Their screen capture of the Seattle Center area is particularly amusing given that their competitor Apple Maps still hasn't figured out:

1. That Broad St no longer exists for a significant portion of its length.

2. That Mercer St has been two-way for months now.

This is the major east-west road in that area, and they can't even get that right.

Yes, I've reported it regularly for months now.


In the pre-Ground Truth days, Google Maps in SF used to think you could take a right from northeastboound Market street onto the 101 onramp, which is both obviously the best route for a wide variety of routes and also not actually allowed. The combination meant that many route plans didn't work.

In looking into getting it fixed I heard that the contract for getting the map data prevented Google from making any modifications to the map data. Apple Maps might be in a similar situation -- aware of the problem but with their hands tied. Map data has a lot of legal restrictions for reasons I don't really get.


The map companies probably want to make the customers dependent on continuing to get map data from them, rather than just using their map data as a 'base data set' to building their own, competing map data...


I tried it out but couldn't reproduce either issue.
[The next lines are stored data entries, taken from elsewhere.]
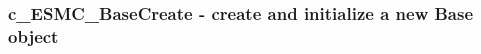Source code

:  
\setlength{\oldparskip}{\parskip}
\setlength{\parskip}{1.5ex}
\setlength{\oldparindent}{\parindent}
\setlength{\parindent}{0pt}
\setlength{\oldbaselineskip}{\baselineskip}
\setlength{\baselineskip}{11pt}
 
\def\bv{\begin{verbatim}}
\def\ev{\end{verbatim}}
\def\be{\begin{equation}}
\def\ee{\end{equation}}
\def\bea{\begin{eqnarray}}
\def\eea{\end{eqnarray}}
\def\bi{\begin{itemize}}
\def\ei{\end{itemize}}
\def\bn{\begin{enumerate}}
\def\en{\end{enumerate}}
\def\bd{\begin{description}}
\def\ed{\end{description}}
\def\({\left (}
\def\){\right )}
\def\[{\left [}
\def\]{\right ]}
\def\<{\left  \langle}
\def\>{\right \rangle}
\def\cI{{\cal I}}
\def\diag{\mathop{\rm diag}}
\def\tr{\mathop{\rm tr}}


 
\subsubsection [c\_ESMC\_BaseCreate] {c\_ESMC\_BaseCreate - create and initialize a new Base object }


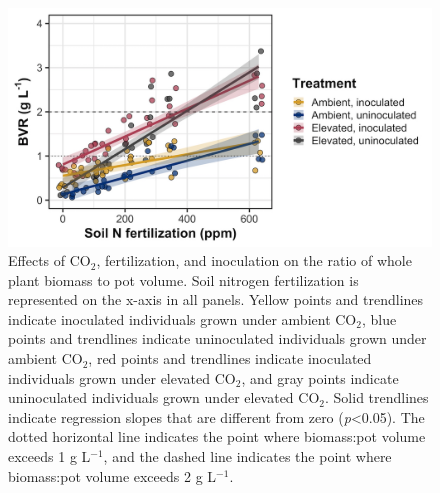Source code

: \newpage
\begin{figure}
    \centering
    \includegraphics[width=\linewidth]{ch5_NxCO2xI/figs/NxCO2xI_figS2_bvr.jpg}
    \caption[Effects of CO$_2$, fertilization, and inoculation on the ratio of whole plant biomass to pot volume]{Effects of CO$_2$, fertilization, and inoculation on the ratio of whole plant biomass to pot volume. Soil nitrogen fertilization is represented on the x-axis in all panels. Yellow points and trendlines indicate inoculated individuals grown under ambient CO$_2$, blue points and trendlines indicate uninoculated individuals grown under ambient CO$_2$, red points and trendlines indicate inoculated individuals grown under elevated CO$_2$, and gray points indicate uninoculated individuals grown under elevated CO$_2$. Solid trendlines indicate regression slopes that are different from zero (\textit{p}<0.05). The dotted horizontal line indicates the point where biomass:pot volume exceeds 1 g L$^{-1}$, and the dashed line indicates the point where biomass:pot volume exceeds 2 g L$^{-1}$.}
    \label{fig:figure.d2}
\end{figure}
\clearpage
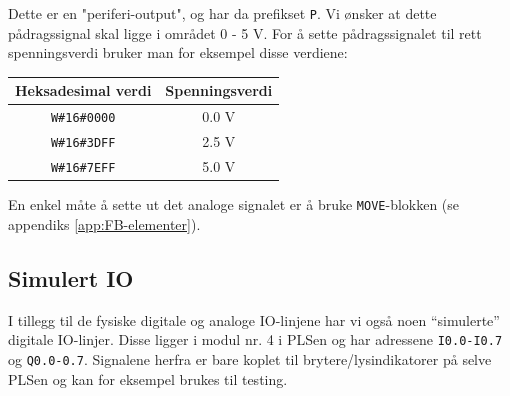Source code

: \begin{alphasection}
Dette er en "periferi-output", og har da prefikset \verb|P|. Vi ønsker at dette pådragssignal skal ligge i området 0 - 5 \si{\V}. For å sette pådragssignalet til rett spenningsverdi bruker man for eksempel disse verdiene:

\begin{center}
 {\begin{tabular}{|c| c|} 
 \hline
 \textbf{Heksadesimal verdi} & \textbf{Spenningsverdi} \\ 
 \toprule
 \verb|W#16#0000| & 0.0 \si{\V} \\ 
 \hline
 \verb|W#16#3DFF| & 2.5 \si{\V}  \\
 \hline
 \verb|W#16#7EFF| & 5.0 \si{\V}  \\

 \toprule
\end{tabular}}
\end{center}



En enkel måte å sette ut det analoge signalet er å bruke \verb|MOVE|-blokken (se appendiks \ref{app:FB-elementer}).
\subsection{Simulert IO}

I tillegg til de fysiske digitale og analoge IO-linjene har vi også noen “simulerte” digitale IO-linjer. Disse ligger i modul nr. 4 i PLSen og har adressene \verb|I0.0-I0.7| og \verb|Q0.0-0.7|. Signalene
herfra er bare koplet til brytere/lysindikatorer på selve PLSen og kan for eksempel brukes til testing.




\end{alphasection}

\setcounter{section}{0}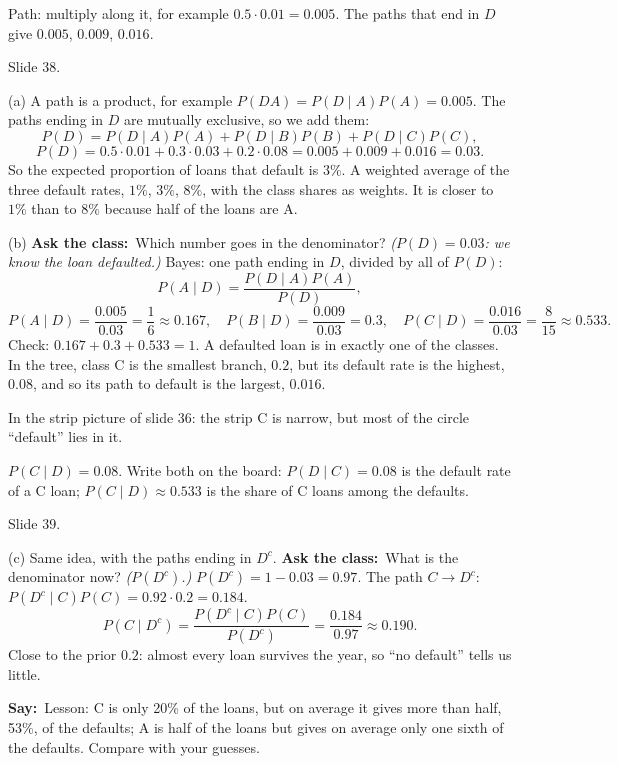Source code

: \documentclass[11pt,a4paper,parskip=half]{scrartcl}
\newcommand{\say}{\textbf{\color{teal}Say:}\ }
\newcommand{\ask}{\textbf{\color{navy}Ask the class:}\ }
\begin{document}
Path: multiply along it, for example $0.5\cdot0.01=0.005$. The paths that
end in $D$ give $0.005$, $0.009$, $0.016$.

\begin{slidecue}
	Slide 38.
\end{slidecue}

(a) A path is a product, for example $P(DA)=P(D\mid A)P(A)=0.005$. The
paths ending in $D$ are mutually exclusive, so we add them:
\[ P(D)=P(D\mid A)P(A)+P(D\mid B)P(B)+P(D\mid C)P(C), \]
\[ P(D)=0.5\cdot0.01+0.3\cdot0.03+0.2\cdot0.08=0.005+0.009+0.016=0.03. \]
So the expected proportion of loans that default is $3\%$. A weighted
average of the three default rates, $1\%$, $3\%$, $8\%$, with
the class shares as weights. It is closer to $1\%$ than to $8\%$ because
half of the loans are A.

(b) \ask Which number goes in the denominator? \emph{($P(D)=0.03$: we know
the loan defaulted.)} Bayes: one path ending in $D$, divided by all of
$P(D)$:
\[ P(A\mid D)=\frac{P(D\mid A)P(A)}{P(D)}, \]
\[ P(A\mid D)=\frac{0.005}{0.03}=\frac16\approx0.167,\quad
	P(B\mid D)=\frac{0.009}{0.03}=0.3,\quad
	P(C\mid D)=\frac{0.016}{0.03}=\frac{8}{15}\approx0.533. \]
Check: $0.167+0.3+0.533=1$. A defaulted loan is in exactly one of the
classes. In the tree, class C is the smallest branch, $0.2$, but its
default rate is the highest, $0.08$, and so its path to default is the
largest, $0.016$.
\begin{printskip}
	In the strip picture of slide 36: the strip C is narrow, but most of the
	circle ``default'' lies in it.
\end{printskip}

\begin{mistake}
	$P(C\mid D)=0.08$. Write both on the board: $P(D\mid C)=0.08$ is the
	default rate of a C loan; $P(C\mid D)\approx0.533$ is the share of C
	loans among the defaults.
\end{mistake}

\begin{slidecue}
	Slide 39.
\end{slidecue}

(c) Same idea, with the paths ending in $D^c$. \ask What is the
denominator now? \emph{($P(D^c)$.)} $P(D^c)=1-0.03=0.97$. The path
$C\to D^c$: $P(D^c\mid C)P(C)=0.92\cdot0.2=0.184$.
\[ P(C\mid D^c)=\frac{P(D^c\mid C)P(C)}{P(D^c)}=\frac{0.184}{0.97}\approx0.190. \]
Close to the prior $0.2$: almost every loan survives the year, so
``no default'' tells us little.

\say Lesson: C is only 20\% of the loans, but on average it gives more
than half, 53\%, of the defaults; A is half of the loans but gives on
average only one sixth of the defaults. Compare with your guesses.
\end{document}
Ignoring appearance of the road geometry, which two addresses exactly will give you a bad route?


It doesn't ever seem to route on Broad St, though I think you're underestimating the severity of the 'appearance of the road geometry' for anyone who uses the Maps app to show a map rather than just following its directions.

If you want a bad case, ask for directions to the town of Langley, which is placed on the wrong island altogether.
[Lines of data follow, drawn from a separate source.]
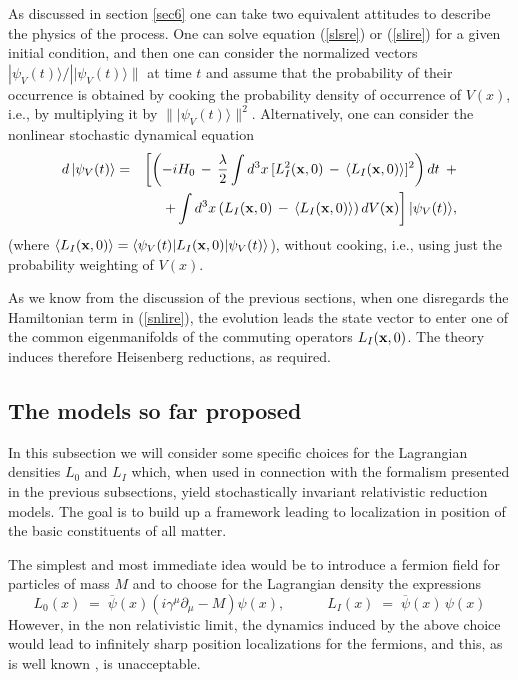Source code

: \documentclass[12pt]{article}
\begin{document}
As discussed in section \ref{sec6} one can take two equivalent
attitudes to describe the physics of the process. One can solve
equation (\ref{slsre}) or (\ref{slire}) for a given initial
condition, and then one can consider the normalized vectors
$|\psi_{V}(t)\rangle/||\psi_{V}(t)\rangle\|$ at time $t$ and
assume that the probability of their occurrence is obtained by
cooking the probability density of occurrence of $V(x)$, i.e., by
multiplying it by $\||\psi_{V}(t)\rangle\|^{2}$. Alternatively,
one can consider the nonlinear stochastic dynamical equation
\begin{eqnarray} \label{snlire}
d\,|\psi_{V}(t)\rangle & = & \left[\left( -i H_{0}\, - \,
\frac{\lambda}{2}\int d^{3}x\, [L_{I}^{2}({\bf x}, 0) \, - \,
\langle L_{I}({\bf x}, 0) \rangle]^{2} \right) dt \right.
\, + \nonumber \\
& & \left. + \int d^{3}x \left( L_{I}({\bf x}, 0) \, - \, \langle
L_{I}({\bf x}, 0) \rangle \right) dV({\bf x}) \right]
|\psi_{V}(t)\rangle,
\end{eqnarray}
(where $\langle L_{I}({\bf x}, 0) \rangle = \langle\psi_{V}(t)|
L_{I}({\bf x}, 0) |\psi_{V}(t)\rangle$), without cooking, i.e.,
using just the probability weighting of $V(x)$.

As we know from the discussion of the previous sections, when one
disregards the Hamiltonian term in (\ref{snlire}), the evolution
leads the state vector to enter one of the common eigenmanifolds
of the commuting operators $L_{I}({\bf x}, 0)$. The theory induces
therefore Heisenberg reductions, as required.


\subsection{The models so far proposed} \label{sec96}

In this subsection we will consider some specific choices for the
Lagrangian densities $L_{0}$ and $L_{I}$ which, when used in
connection with the formalism presented in the previous
subsections, yield stochastically invariant relativistic reduction
models. The goal is to build up a framework leading to
localization in position of the basic constituents of all matter.

The simplest and most immediate idea would be to introduce a
fermion field for particles of mass $M$ and to choose for the
Lagrangian density the expressions
\begin{equation}
L_{0}(x) \; = \; \overline{\psi}(x)\left(
i\gamma^{\mu}\partial_{\mu} - M\right)\psi(x), \qquad\quad
L_{I}(x) \; = \; \overline{\psi}(x)\,\psi(x)
\end{equation}
However, in the non relativistic limit, the dynamics induced by
the above choice would lead to infinitely sharp position
localizations for the fermions, and this, as is well known
\cite{gr62}, is unacceptable.
\end{document}

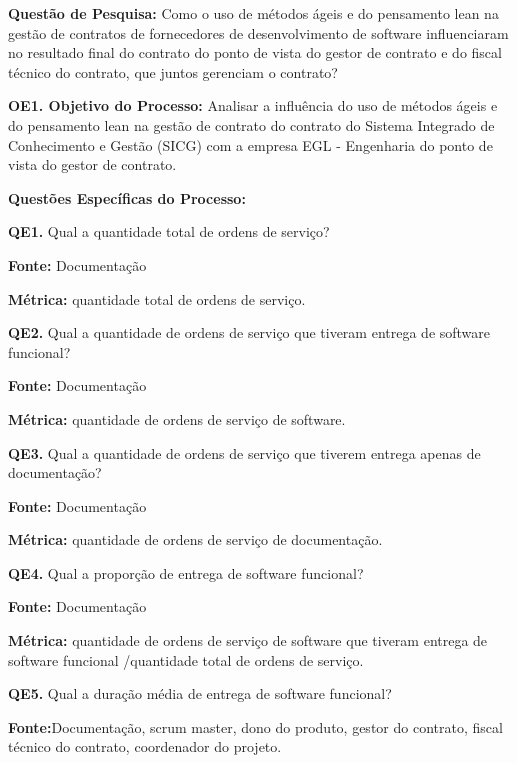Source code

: \textbf{Questão de Pesquisa:} Como o uso de métodos ágeis e do pensamento lean na gestão de contratos de fornecedores de desenvolvimento de software influenciaram no resultado final do contrato do ponto de vista do gestor de contrato e do fiscal técnico do contrato, que juntos gerenciam o contrato?


\textbf{OE1. Objetivo do Processo:} Analisar a influência do uso de métodos ágeis e do pensamento lean na gestão de contrato do contrato do Sistema Integrado de Conhecimento e Gestão (SICG) com a empresa EGL - Engenharia do ponto de vista do gestor de contrato.

\textbf{Questões Específicas do Processo:}


\textbf{QE1.}  Qual a quantidade total de ordens de serviço?

\textbf{Fonte:} Documentação

\textbf{Métrica:} quantidade total de ordens de serviço.
 
\vspace{\onelineskip} 

\textbf{QE2.} Qual a quantidade de ordens de serviço que tiveram entrega de software funcional?

\textbf{Fonte:} Documentação

\textbf{Métrica:} quantidade de ordens de serviço de software.
 
 \vspace{\onelineskip} 

\textbf{QE3.} Qual a quantidade de ordens de serviço que tiverem entrega apenas de documentação?

\textbf{Fonte:} Documentação

\textbf{Métrica:} quantidade de ordens de serviço de documentação.

 \vspace{\onelineskip} 
 
\textbf{QE4.} Qual a proporção de entrega de software funcional?

\textbf{Fonte:} Documentação

\textbf{Métrica:} quantidade de ordens de serviço de software que tiveram entrega de software funcional /quantidade total de ordens de serviço.

 \vspace{\onelineskip} 

\textbf{QE5.} Qual a duração média de entrega de software funcional?

\textbf{Fonte:}Documentação, scrum master, dono do produto, gestor do contrato, fiscal técnico do contrato, coordenador do projeto.

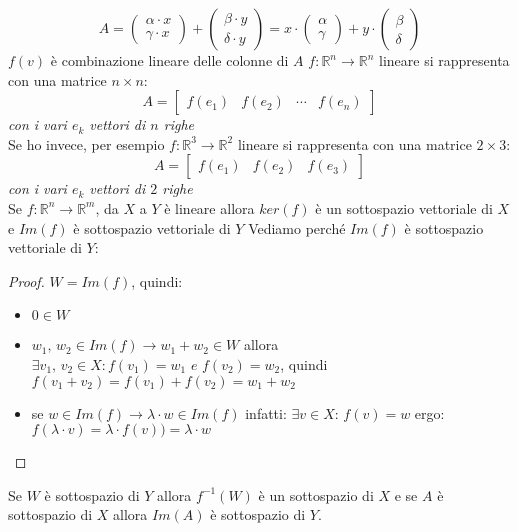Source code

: \documentclass[a4paper,12pt, oneside]{book}
\begin{document}
$$A=
\left(\begin{matrix}
\alpha\cdot x\\
\gamma \cdot x
\end{matrix}\right)+\left(\begin{matrix}
\beta\cdot y\\
\delta \cdot y
\end{matrix}\right)=
x\cdot\left(\begin{matrix}
\alpha\\
\gamma 
\end{matrix}\right)+
y\cdot\left(\begin{matrix}
\beta\\
\delta 
\end{matrix}\right)
$$
$f(v)$ è combinazione lineare delle colonne di $A$
$f:\mathbb{R}^n\to \mathbb{R}^n$ lineare si rappresenta con una matrice $n\times n$:
$$
A=\left[\begin{matrix}
f(e_1) & f(e_2) & \cdots & f(e_n)
\end{matrix}\right]
$$
\textit{con i vari $e_k$ vettori di $n$ righe}\\
Se ho invece, per esempio $f:\mathbb{R}^3\to \mathbb{R}^2$ lineare si rappresenta con una matrice $2\times 3$:
$$
A=\left[\begin{matrix}
f(e_1) & f(e_2) & f(e_3)
\end{matrix}\right]
$$
\textit{con i vari $e_k$ vettori di $2$ righe}\\
\newpage
Se $f:\mathbb{R}^n\rightarrow \mathbb{R}^m$, da $X$ a $Y$ è lineare allora $ker(f)$ è un sottospazio vettoriale di $X$ e $Im(f)$ è sottospazio vettoriale di $Y$
Vediamo perché $Im(f)$ è sottospazio vettoriale di $Y$:\\
\begin{proof}
$W=Im(f)$, quindi:
\begin{itemize}
\item $0\in W$
\item $w_1,\,w_2\in Im(f)\rightarrow w_1+w_2\in W$ allora $\exists v_1,\, v_2\in X: f(v_1)=w_1 \,\, e \,\, f(v_2)=w_2$, quindi $f(v_1+v_2)=f(v_1)+f(v_2)=w_1+w_2$
\item se $w\in Im(f)\rightarrow \lambda\cdot w\in Im(f)$ infatti: $\exists v\in X:\, f(v)=w$ ergo: $f(\lambda\cdot v)=\lambda\cdot f(v))=\lambda\cdot w$
\end{itemize}
\end{proof}
Se $W$ è sottospazio di $Y$ allora $f^{-1}(W)$ è un sottospazio di $X$ e se $A$ è sottospazio di $X$ allora $Im(A)$ è sottospazio di $Y$.\\
\end{document}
I can't believe people use it, it's embarrassingly bad. It's impossible to trust.


In the car, I generally alternate between Google Maps, Apple Maps, TomTom and Navigon. After years of doing this, I've rarely noticed a difference in route accuracy -- in my experience they're equally likely to give a slightly faulty route, and there are better than 50/50 odds that a flaw will be shared across apps.

TomTom seems to be the winner with realtime traffic data accuracy, besting Google, and Google beats Apple, although not by much.

Google has lead in POI info, but that lead has diminished to the point of irrelevancy in the last year. Apple and Navigon have the best visuals. Google has the most naturally conversational voice guidance. And while those are nice, I still tend to prefer TomTom's accurate traffic data.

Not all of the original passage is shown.